Pero en el cambio se ha perdido la posibilidad de comprobar el carácter inequívocamente alquímico –sinónimo de mágico– de la cocina, al observar la fascinante alteración de aspecto y sabor que en cuestión de horas y con sencillos y certeros mimos puede experimentar una poco apetitosa bacalada –fea como el patito del cuento, seca y acartonada cuando no estropajosa– para transformarse en nutritivos, delicados y sabrosísimos platos, tanto tradicionales como innovadores, para consumir fríos o calientes, elaborados en el momento o con cierta antelación.

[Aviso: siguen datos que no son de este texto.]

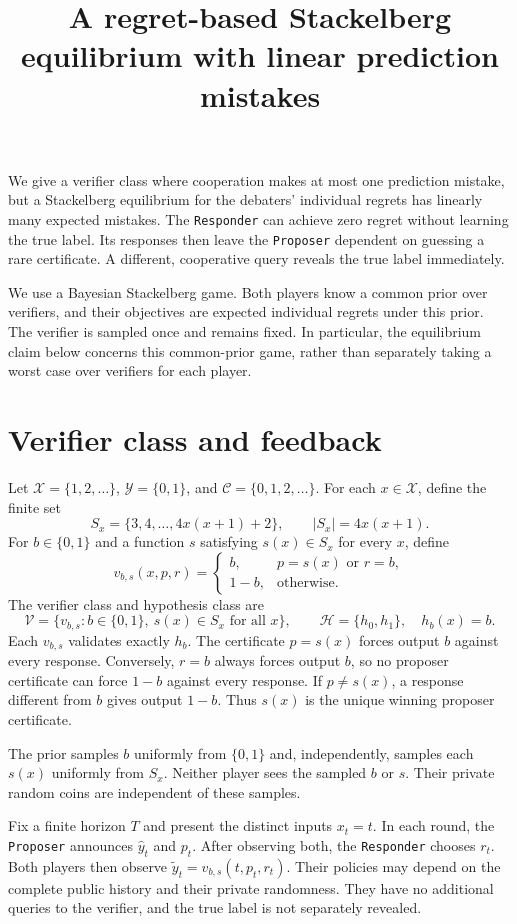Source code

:\documentclass[11pt]{article}
\title{A regret-based Stackelberg equilibrium with linear prediction mistakes}
\author{}
\date{}
\newcommand{\X}{\mathcal X}
\newcommand{\Y}{\mathcal Y}
\newcommand{\C}{\mathcal C}
\renewcommand{\H}{\mathcal H}
\newcommand{\V}{\mathcal V}
\newcommand{\hy}{\hat y}
\newcommand{\vy}{\tilde y}
\newcommand{\dt}{\texttt{Proposer}\xspace}
\newcommand{\df}{\texttt{Responder}\xspace}
\begin{document}
\maketitle

We give a verifier class where cooperation makes at most one prediction
mistake, but a Stackelberg equilibrium for the debaters' individual regrets
has linearly many expected mistakes. The \df can achieve zero regret
without learning the true label. Its responses then leave the \dt dependent
on guessing a rare certificate. A different, cooperative query reveals the
true label immediately.

We use a Bayesian Stackelberg game. Both players know a common prior over
verifiers, and their objectives are expected individual regrets under this
prior. The verifier is sampled once and remains fixed. In particular, the
equilibrium claim below concerns this common-prior game, rather than
separately taking a worst case over verifiers for each player.

\section{Verifier class and feedback}

Let $\X=\{1,2,\ldots\}$, $\Y=\{0,1\}$, and
$\C=\{0,1,2,\ldots\}$. For each $x\in\X$, define the finite set
\[
S_x=\{3,4,\ldots,4x(x+1)+2\},
\qquad |S_x|=4x(x+1).
\]
For $b\in\{0,1\}$ and a function $s$ satisfying $s(x)\in S_x$ for every
$x$, define
\[
v_{b,s}(x,p,r)=
\begin{cases}
b, & p=s(x)\text{ or }r=b,\\
1-b, & \text{otherwise}.
\end{cases}
\]
The verifier class and hypothesis class are
\[
\V=\{v_{b,s}:b\in\{0,1\},\ s(x)\in S_x\text{ for all }x\},
\qquad
\H=\{h_0,h_1\},\quad h_b(x)=b.
\]
Each $v_{b,s}$ validates exactly $h_b$. The certificate $p=s(x)$ forces
output $b$ against every response. Conversely, $r=b$ always forces output
$b$, so no proposer certificate can force $1-b$ against every response.
If $p\ne s(x)$, a response different from $b$ gives output $1-b$.
Thus $s(x)$ is the unique winning proposer certificate.

The prior samples $b$ uniformly from $\{0,1\}$ and, independently,
samples each $s(x)$ uniformly from $S_x$. Neither player sees the sampled
$b$ or $s$. Their private random coins are independent of these samples.

Fix a finite horizon $T$ and present the distinct inputs $x_t=t$. In each
round, the \dt announces $\hy_t$ and $p_t$. After observing both, the \df
chooses $r_t$. Both players then observe
$\vy_t=v_{b,s}(t,p_t,r_t)$. Their policies may depend on the complete
public history and their private randomness. They have no additional
queries to the verifier, and the true label is not separately revealed.
\end{document}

Y tal y como os prometí en mi artículo anterior, cuando a la popular imagen de Dña. Cuaresma sólo le queda uno de sus siete pies iniciales, reflejo de las semanas de abstinencia  del consumo de carne, y antes de abandonar las labores habituales para disfrutar de una siempre merecida alteración en nuestra rutina –haya o no en casa estudiantes, que determinan el horario familiar, y aunque por diversos motivos no nos desplacemos a otro lugar–, voy a seguir escribiendo sobre el bacalao, saludable manjar cuyo consumo no alteraba en los siglos pasados el reposo preciso para la renovación de la naturaleza.

Y es que no conviene olvidar que cuando la iglesia cristiana establece la prescripción de guardar la vigilia instituye una higiénica norma dietética ya extendida por el ámbito mediterráneo, eso sí, mucho antes de que los aguerridos pescadores que llegaron a Terranova persiguiendo ballenas trajeran a la península las primeras piezas de bacalao abiertas, limpias de vísceras y secadas al frío aire del Norte de Europa de modo similar a como todavía deshidratan los  pulpos mediterráneos en la costa murciana.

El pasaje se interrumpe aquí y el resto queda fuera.